Someone else: “Well …”
You: “I think sport is anything that involves a ball, like basketball, baseball, lacrosse.”
Trust me, all it takes is one sentence or even just a few words – it will spell disaster. Then sit back and watch faces turn red, eyes widen and voices raise. For an added effect, remain silent for the rest of the conversation. It will most likely open up Pandora’s Box.
Last week I wrote as a passing thought that gymnastics wasn’t a sport. Immediately, people jumped to conclusions and got upset. They thought I was sexist. They thought that because gymnastics is predominately performed by women in college, saying it is not a sport must be linked to sexist ideals.
It’s true, I’m a misogynist woman-basher, which is why I love LaVonda Wagner, call play-by-play for volleyball, women’s basketball and softball, and, oh yeah, I drove 13 hours each way to Salt Lake City to cover the NCAA Gymnastics Championships.

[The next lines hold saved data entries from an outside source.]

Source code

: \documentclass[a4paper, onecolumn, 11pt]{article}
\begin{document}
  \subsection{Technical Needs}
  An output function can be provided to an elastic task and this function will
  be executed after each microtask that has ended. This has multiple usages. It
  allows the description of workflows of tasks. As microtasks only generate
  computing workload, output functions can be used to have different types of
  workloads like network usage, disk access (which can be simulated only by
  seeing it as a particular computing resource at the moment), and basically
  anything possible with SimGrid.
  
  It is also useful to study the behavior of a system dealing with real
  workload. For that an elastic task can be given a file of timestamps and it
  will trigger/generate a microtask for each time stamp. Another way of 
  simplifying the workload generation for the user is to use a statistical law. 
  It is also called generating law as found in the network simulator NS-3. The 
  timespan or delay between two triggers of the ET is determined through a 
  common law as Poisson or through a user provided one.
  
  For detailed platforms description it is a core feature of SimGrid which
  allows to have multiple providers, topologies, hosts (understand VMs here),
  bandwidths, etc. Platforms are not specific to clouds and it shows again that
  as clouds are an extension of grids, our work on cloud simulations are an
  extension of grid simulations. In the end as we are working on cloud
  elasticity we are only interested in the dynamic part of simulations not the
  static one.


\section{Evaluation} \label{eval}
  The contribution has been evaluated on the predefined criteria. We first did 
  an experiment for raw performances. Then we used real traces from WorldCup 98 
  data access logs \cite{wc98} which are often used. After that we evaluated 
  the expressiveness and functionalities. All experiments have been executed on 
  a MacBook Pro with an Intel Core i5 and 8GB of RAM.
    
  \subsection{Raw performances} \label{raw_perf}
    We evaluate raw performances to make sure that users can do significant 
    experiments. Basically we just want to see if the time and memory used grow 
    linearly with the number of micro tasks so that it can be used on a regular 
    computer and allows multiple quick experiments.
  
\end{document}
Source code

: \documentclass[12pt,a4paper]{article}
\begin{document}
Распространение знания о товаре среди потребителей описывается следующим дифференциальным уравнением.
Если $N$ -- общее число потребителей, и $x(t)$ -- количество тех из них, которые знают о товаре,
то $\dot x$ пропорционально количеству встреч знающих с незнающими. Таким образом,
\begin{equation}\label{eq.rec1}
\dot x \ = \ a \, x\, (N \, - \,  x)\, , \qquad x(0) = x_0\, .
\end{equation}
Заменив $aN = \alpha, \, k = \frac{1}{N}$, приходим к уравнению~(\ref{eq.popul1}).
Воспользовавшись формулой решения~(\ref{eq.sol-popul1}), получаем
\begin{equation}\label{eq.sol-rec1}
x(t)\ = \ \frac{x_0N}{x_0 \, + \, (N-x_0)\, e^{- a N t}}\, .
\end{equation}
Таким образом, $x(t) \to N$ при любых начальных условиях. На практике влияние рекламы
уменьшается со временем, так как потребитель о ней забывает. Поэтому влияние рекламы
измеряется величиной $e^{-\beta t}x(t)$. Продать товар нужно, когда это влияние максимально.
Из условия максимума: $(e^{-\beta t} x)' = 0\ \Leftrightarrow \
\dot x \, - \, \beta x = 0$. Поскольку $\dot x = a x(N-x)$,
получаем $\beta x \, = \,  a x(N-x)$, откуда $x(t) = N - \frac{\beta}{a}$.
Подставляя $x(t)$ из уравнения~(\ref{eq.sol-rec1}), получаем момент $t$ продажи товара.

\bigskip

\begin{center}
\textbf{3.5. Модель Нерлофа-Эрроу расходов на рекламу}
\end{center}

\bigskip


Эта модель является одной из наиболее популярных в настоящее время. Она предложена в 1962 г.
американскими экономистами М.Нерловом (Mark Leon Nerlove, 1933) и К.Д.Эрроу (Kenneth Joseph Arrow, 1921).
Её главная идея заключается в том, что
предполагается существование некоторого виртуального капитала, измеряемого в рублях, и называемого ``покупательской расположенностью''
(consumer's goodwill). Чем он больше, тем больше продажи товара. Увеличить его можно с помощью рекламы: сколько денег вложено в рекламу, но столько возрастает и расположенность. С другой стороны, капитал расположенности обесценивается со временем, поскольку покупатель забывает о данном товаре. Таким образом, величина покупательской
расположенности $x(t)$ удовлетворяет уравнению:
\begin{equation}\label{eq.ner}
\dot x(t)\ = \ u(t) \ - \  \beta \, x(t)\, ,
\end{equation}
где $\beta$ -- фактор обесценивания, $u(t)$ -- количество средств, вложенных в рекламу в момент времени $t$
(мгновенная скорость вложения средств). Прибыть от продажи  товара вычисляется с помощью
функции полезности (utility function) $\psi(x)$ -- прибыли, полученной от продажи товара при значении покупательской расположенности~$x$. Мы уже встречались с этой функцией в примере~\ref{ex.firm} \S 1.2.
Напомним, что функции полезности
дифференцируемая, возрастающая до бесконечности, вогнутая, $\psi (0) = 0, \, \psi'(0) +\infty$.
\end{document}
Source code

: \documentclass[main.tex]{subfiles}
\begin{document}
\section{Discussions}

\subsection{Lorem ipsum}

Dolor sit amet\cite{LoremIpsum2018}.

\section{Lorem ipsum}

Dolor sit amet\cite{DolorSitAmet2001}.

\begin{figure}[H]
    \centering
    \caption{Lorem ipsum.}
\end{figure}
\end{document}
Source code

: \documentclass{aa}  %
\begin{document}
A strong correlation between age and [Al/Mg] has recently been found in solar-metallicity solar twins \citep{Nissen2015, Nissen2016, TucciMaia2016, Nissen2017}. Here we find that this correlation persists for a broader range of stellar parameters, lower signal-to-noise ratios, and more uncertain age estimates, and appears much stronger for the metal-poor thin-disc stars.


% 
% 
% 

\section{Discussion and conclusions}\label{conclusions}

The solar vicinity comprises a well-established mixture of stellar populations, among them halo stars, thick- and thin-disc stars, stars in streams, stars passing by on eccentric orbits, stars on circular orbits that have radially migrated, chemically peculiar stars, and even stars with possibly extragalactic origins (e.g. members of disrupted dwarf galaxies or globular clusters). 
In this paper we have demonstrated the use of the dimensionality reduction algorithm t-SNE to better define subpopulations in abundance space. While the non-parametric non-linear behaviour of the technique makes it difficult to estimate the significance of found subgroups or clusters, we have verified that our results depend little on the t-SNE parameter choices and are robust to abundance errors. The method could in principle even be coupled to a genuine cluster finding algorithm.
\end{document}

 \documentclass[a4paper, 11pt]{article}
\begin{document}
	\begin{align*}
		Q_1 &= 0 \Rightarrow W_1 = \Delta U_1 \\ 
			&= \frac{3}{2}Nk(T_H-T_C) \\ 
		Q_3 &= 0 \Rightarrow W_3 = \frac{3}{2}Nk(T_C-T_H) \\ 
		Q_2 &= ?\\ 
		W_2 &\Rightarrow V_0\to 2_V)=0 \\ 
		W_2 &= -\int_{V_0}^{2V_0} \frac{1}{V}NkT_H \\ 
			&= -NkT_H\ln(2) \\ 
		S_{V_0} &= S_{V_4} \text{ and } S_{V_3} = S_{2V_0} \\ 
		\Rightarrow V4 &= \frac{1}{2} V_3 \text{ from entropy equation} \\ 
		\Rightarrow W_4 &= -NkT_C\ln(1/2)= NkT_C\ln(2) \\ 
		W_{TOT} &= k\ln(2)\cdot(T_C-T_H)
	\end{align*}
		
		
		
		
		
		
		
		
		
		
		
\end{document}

Let me just say for the record, I still think gymnastics is a sport. Although, I think any event where competitors don’t go head-to-head and that’s scored solely by a judge isn’t a sport. Gymnastics holds onto the sport category for a laundry list of reasons topped by the physical demands put on the athletes year round.
So what is sport?
Well, for one thing, it’s not cheerleading, diving, figure skating, aerial skiing, half-pipe anything, most of the X-games or the long list of other athletic spectacles that require a judge.
I rule out judges for the reason of logic. Logically, a judge can’t be 100 percent unbiased, and sport is unbiased. That’s why when players in a pick-up basketball game are trying to decide whose ball it is by shooting a three-pointer, they say “the ball doesn’t lie,” because it can’t. It’s a ball.
Judges tarnish the “fair” aspect with personal bias. Look at the national gymnastics competition just a few weeks ago. Tasha Smith is better than most of the gymnasts who made it to finals on the floor routine, but her chance to show the world was taken away because of a judge. I’ve never seen an Olympics in which someone wasn’t complaining about a judge with bias who prevented victory.
So what is sport?
Sport is an athletic competition that involves reacting to the opposition on a balanced playing field where a player/team is crowned champion. Sport is about finding and exposing weaknesses in an attempt to gain an edge. Sport is about championship as determined by the players, not a judge or scorer. Oh, and you need officials/referees to enforce the rules, too.
The proof is in the pudding people.
When was the last time you saw “players” in figure skating try to outdo each other on the fly? I just can’t see Brian Boitano saying, “Oh, the French just did a double lutz. Screw them – I’m going to do a triple lutz!” It would never happen. The routines are pre-scripted. They have performed the same routine over and over and over again. Even the announcers know what is coming.
That’s not competing. That’s just practicing with judges. If I wanted to watch a pre-scripted routine played out between two people, I’d watch reality television. Sport is football, basketball, track and field, cross-country and cycle-cross, even cricket because they all involve the players determining the champion, a reaction to the opposition and exposing the opposition’s weaknesses.
No, but really. What is sport? I’m listening. I swear.